● WHAT THE EXERCISE ASKS:
Please return all lines from the records below that include the string "data".

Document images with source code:
::::::::::

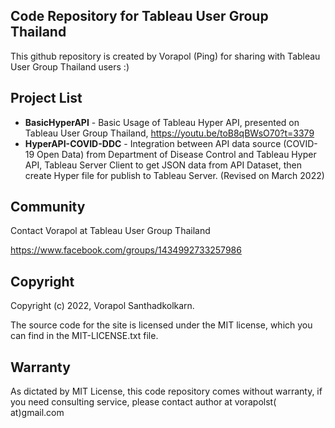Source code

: ## Code Repository for Tableau User Group Thailand

This github repository is created by Vorapol (Ping) for sharing with Tableau User Group Thailand users :)

## Project List

* **BasicHyperAPI** - Basic Usage of Tableau Hyper API, presented on Tableau User Group Thailand, https://youtu.be/toB8qBWsO70?t=3379
* **HyperAPI-COVID-DDC** - Integration between API data source (COVID-19 Open Data) from Department of Disease Control and Tableau Hyper
  API, Tableau Server Client to get JSON data from API Dataset, then create Hyper file for publish to Tableau Server. (Revised on March 2022)

## Community

Contact Vorapol at Tableau User Group Thailand

https://www.facebook.com/groups/1434992733257986

## Copyright

Copyright (c) 2022, Vorapol Santhadkolkarn.

The source code for the site is licensed under the MIT license, which you can find in the MIT-LICENSE.txt file.

## Warranty

As dictated by MIT License, this code repository comes without warranty, if you need consulting service, please contact author at vorapolst(
at)gmail.com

::::::::::

● RESULT BELOW:
* **HyperAPI-COVID-DDC** - Integration between API data source (COVID-19 Open Data) from Department of Disease Control and Tableau Hyper
  API, Tableau Server Client to get JSON data from API Dataset, then create Hyper file for publish to Tableau Server. (Revised on March 2022)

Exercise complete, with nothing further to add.